Nvidia’s Maxwell architecture was kicked off on the desktop by the release of the GeForce GTX 750 and GTX 750 Ti, and now we’re seeing the first hints of what the new architecture can achieve with the GTX 860M. A series of leaked benchmarks have surfaced on the internet which show off rather impressive performance numbers for Nvidia’s Maxwell over the older Keplar architecture.
From the initial impressions, it would seem we’ll be dealing with a very similarly specced card as the GTX 750 Ti, which bodes well for those wishing to game at 1080P. We’ll be seeing the card with 640 CUDA cores, 40 TMU (Texture Mapping Units) and 16 ROPS. Unfortunately we’re unable to get a reading on what the GPU’s core clock speed is for the GTX 860M as GPU-Z isn’t able to accurately take its reading. The card is running at 1253MHZ for the memory though, or 5012 MHZ effective.
5339 is what the GPU is hitting in 3d Mark 2011, which is slightly better than the GTX 770M. On the extreme mode however, performance does dip a little and the card is hitting slightly below the 770M’s performance target.
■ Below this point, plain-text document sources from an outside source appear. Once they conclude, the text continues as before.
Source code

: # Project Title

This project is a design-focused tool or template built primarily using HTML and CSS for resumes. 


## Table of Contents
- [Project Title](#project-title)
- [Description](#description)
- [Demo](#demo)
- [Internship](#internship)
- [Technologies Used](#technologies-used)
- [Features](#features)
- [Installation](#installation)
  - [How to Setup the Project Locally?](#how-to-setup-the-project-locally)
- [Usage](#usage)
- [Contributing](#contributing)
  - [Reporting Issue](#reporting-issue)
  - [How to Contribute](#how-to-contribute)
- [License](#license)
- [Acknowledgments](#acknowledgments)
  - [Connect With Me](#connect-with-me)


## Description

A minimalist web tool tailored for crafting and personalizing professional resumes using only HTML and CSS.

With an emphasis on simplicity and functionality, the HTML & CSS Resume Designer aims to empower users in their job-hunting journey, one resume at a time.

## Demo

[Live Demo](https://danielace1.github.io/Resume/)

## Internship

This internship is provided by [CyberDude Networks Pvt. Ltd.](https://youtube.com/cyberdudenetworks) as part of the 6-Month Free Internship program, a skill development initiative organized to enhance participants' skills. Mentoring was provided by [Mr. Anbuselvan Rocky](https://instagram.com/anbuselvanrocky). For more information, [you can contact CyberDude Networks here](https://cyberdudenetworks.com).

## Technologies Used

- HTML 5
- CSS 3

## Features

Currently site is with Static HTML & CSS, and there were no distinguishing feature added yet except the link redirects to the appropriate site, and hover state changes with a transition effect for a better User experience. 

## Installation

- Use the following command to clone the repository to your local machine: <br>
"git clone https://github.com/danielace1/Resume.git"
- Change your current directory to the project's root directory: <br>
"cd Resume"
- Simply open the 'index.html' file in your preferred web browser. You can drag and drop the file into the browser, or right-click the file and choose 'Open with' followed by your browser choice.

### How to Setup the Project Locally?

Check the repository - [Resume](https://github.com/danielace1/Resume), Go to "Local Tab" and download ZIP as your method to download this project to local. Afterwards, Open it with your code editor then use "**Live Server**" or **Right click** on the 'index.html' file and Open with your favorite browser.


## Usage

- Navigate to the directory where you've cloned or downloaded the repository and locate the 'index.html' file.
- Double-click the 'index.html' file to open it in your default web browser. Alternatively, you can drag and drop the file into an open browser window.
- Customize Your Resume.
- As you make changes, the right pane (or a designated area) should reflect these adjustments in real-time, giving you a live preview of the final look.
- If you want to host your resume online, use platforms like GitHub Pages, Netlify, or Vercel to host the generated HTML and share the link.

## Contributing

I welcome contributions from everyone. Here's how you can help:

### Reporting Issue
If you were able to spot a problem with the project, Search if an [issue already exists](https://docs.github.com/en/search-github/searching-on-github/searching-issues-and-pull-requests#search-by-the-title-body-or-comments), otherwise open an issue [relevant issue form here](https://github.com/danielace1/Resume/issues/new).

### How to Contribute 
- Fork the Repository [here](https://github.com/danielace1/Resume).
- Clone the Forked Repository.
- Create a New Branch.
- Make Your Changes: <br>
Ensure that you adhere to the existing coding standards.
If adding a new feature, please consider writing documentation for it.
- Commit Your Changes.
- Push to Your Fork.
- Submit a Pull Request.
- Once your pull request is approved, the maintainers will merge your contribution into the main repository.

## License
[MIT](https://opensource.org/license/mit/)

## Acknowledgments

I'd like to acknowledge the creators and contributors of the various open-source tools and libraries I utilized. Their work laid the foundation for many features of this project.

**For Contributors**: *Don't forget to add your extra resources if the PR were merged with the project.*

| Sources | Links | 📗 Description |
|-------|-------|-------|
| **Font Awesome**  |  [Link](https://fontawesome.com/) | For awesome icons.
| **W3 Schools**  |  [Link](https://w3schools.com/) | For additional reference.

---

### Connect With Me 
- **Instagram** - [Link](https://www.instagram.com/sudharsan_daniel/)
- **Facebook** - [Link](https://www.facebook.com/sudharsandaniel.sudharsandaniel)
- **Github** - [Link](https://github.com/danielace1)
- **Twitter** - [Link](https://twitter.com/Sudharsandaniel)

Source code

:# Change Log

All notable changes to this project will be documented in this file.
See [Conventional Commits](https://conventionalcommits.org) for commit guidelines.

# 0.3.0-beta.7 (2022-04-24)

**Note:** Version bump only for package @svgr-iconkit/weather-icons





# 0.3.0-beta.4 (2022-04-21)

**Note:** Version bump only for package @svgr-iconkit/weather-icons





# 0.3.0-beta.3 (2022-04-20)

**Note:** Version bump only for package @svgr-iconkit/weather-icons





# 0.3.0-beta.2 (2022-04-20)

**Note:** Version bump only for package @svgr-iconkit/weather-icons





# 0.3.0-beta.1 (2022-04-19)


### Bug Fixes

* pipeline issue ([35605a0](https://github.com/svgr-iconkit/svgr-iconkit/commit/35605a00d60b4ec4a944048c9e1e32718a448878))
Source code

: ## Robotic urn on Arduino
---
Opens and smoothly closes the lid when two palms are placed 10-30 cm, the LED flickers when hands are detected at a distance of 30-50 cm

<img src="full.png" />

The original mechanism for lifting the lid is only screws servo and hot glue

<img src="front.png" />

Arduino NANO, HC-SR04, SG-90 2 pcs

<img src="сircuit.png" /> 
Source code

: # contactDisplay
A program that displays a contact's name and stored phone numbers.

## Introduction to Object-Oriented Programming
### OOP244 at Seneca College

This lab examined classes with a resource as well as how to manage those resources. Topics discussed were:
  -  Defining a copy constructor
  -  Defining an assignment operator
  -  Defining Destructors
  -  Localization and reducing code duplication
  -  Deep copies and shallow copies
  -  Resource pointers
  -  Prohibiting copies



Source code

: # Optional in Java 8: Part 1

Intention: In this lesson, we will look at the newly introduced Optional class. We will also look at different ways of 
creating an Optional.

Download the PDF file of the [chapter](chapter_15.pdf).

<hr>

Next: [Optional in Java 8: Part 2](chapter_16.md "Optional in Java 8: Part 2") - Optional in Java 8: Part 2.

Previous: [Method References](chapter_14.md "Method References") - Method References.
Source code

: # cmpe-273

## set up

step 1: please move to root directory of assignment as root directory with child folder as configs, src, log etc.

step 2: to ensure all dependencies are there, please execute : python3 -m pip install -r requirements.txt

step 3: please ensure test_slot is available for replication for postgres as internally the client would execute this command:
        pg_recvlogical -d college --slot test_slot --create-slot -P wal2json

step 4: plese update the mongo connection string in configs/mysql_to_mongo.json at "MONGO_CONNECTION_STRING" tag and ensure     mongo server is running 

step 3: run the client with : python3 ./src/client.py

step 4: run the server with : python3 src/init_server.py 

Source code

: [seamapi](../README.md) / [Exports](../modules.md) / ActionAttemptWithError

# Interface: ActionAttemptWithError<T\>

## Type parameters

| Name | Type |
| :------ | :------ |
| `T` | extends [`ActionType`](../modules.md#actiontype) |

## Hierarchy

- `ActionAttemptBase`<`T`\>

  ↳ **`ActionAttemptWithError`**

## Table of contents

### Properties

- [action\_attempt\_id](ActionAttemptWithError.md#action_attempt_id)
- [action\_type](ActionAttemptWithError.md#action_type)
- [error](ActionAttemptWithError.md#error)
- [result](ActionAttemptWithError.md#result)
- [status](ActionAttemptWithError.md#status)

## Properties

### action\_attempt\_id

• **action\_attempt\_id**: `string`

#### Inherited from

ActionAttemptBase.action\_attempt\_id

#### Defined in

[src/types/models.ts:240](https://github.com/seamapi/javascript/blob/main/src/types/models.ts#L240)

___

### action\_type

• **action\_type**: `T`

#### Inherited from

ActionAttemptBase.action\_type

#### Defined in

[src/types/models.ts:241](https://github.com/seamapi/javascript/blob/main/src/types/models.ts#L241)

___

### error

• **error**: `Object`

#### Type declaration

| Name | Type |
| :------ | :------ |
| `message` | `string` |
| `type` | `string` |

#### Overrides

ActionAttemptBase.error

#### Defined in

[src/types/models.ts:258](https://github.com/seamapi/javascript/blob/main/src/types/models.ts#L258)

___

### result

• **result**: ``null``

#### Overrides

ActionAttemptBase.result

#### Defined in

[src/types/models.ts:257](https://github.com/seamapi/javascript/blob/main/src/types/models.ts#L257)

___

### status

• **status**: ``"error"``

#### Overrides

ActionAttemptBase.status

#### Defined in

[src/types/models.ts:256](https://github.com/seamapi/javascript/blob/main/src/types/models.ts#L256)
This is possibly due to the narrower bus width (128-bit rather than 192 bit). The GTX 860M only offers 80GB/s memory bandwidth, which is fairly ‘tight’. It’s likely that the 2GB of RAM will be more than sufficient for most games at the 1080P resolution however.
It’s likely (if the desktop’s GTX 750 Ti is anything to go by) that the card will be highly overclockable. Hopefully we’ll see a situation where we can push the memory to a higher frequency. Hitting 90GB/s (requiring around 5500MHZ effective) would certainly help the bottleneck imposed by the tight bus. That’d go somewhat against the power savings offered by Maxwell, when you consider the GTX 860M is only a 45 watt part, compared to the 770M’s 75W.
It makes you wonder what type of performance we’ll be seeing from the Maxwell’s equivalent of the GTX 780 Ti, does it not?